Design Proposal of Kite Connector
Background
Kite SDK is an open source set of libraries for building data-oriented systems and applications. With the Kite dataset API, you can perform tasks such as reading a dataset, defining and reading views of a dataset and using MapReduce to process a dataset.
Recently Sqoop 1 has supported Parquet file format for HDFS/Hive using Kite SDK (SQOOP-1366). The JIRA proposes to create a Kite dataset connector for Sqoop 2, which is able to access HDFS and Hive dataset.
Requirements
- Ability to write to a new HDFS/Hive dataset by choosing Kite connector in diverse file storage formats (Avro, Parquet and CSV) and compression codecs (Uncompressed, Snappy, Deflate, etc.).
- Ability to read an entire HDFS/Hive dataset by choosing Kite connector.
- Ability to indicate the partition strategy.
- Ability to support delta writes to HDFS/Hive dataset.
- Ability to read partially from an HDFS/Hive dataset with constraints.
Design
- Config objects:
- LinkConfig intends to store arguments that will overwrites environment variables. E.g. the host and port of namenode. (see also SQOOP-1751)
- ToJobConfig includes arguments that Kite CLI provides for import. Dataset uri is mandatory. User input validation will happen in-place.
- FromJobConfig includes arguments that Kite CLI provides for export. Dataset uri is mandatory. User input validation will happen in-place.
- Write data into a new dataset (SQOOP-1588):
- The job will fail, if target dataset exists.
- Every KiteDatasetLoader will create a temporary dataset and write data into it. The name of temporary dataset is expected to be unique and new.
- If the job is done successfully, all temporary datasets will be merged as one.
- If the job is failed, all temporary datasets will be removed.
- As Kite uses Avro, data records will be converted from Sqoop to Avro objects.
- Read data from a dataset (SQOOP-1647):
- The job will fail, if target dataset does not exist or it is not accessible.
- Every KiteDatasetPartition should contain partition strategy information. If it is not specified, there will be only one partition.
- Every KiteDatasetExtractor will read data from its partition.
- The fault handling is not an obligation of Kite connector in read mode.
- As Kite uses Avro, data records will be converted from Avro to Sqoop objects.
- Partition strategy handling (SQOOP-1942):
- For writing data, if no partition strategy is specified, the dataset will be unpartitioned.
- For reading data, if given dataset has a partition strategy, it should be used.
- Reference: http://kitesdk.org/docs/0.17.1/Partitioned-Datasets.html
- Delta writing:
- If target dataset does not exist, fallback to section 2.
- If target dataset exists, the schema should be consist, or fail.
- Should handle overwrite/ignore on duplicate
- The most implementation should follow section 2.

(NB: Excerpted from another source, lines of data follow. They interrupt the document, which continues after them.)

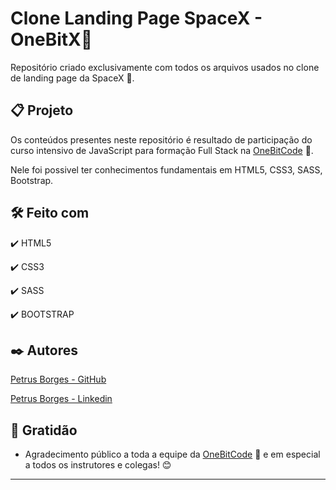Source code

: # Clone Landing Page SpaceX - OneBitX🤘

Repositório criado exclusivamente com todos os arquivos usados no clone de landing page da SpaceX 🤘.

## 📋 Projeto

Os conteúdos presentes neste repositório é resultado de participação do curso intensivo de JavaScript para formação Full Stack na [OneBitCode](https://programador.onebitcode.com/?ref=C54036552P&gclid=Cj0KCQjwhqaVBhCxARIsAHK1tiNSdBfAhhOEso2OMEo-fPo9DxKOc8b87FOsZOL5kuMRGI1XjV1EaXQaAtX3EALw_wcB) 🤘.

Nele foi possivel ter conhecimentos fundamentais em HTML5, CSS3, SASS, Bootstrap.

## 🛠️ Feito com

✔️ HTML5

✔️ CSS3

✔️ SASS

✔️ BOOTSTRAP

## ✒️ Autores

[Petrus Borges - GitHub](https://github.com/PetrusBorges)

[Petrus Borges - Linkedin](https://www.linkedin.com/in/petrusborgesmachado/)

## 🎁 Gratidão

- Agradecimento público a toda a equipe da [OneBitCode](https://programador.onebitcode.com/?ref=C54036552P&gclid=Cj0KCQjwhqaVBhCxARIsAHK1tiNSdBfAhhOEso2OMEo-fPo9DxKOc8b87FOsZOL5kuMRGI1XjV1EaXQaAtX3EALw_wcB) 🤘 e em especial a todos os instrutores e colegas! 😊

---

- Read data from a dataset with constraints:
- Build a view query to read data.
- The most implementation should follow section 3.
Testing
- Unit testing to ensure the correctness of utilities.
- Integration testing to ensure data can be moved from JDBC to HDFS/Hive.
- Performance testing is expected to do an HDFS connector and Kite connector comparision.
Known Limitations
- As Sqoop 2 does not allow to specify InputFormat and OutputFormat, data reading can be Inefficient as we cannot create concurrent data readers, especially for a un-partitioned dataset.
- The implementation of HBase support (SQOOP-1744) will be different.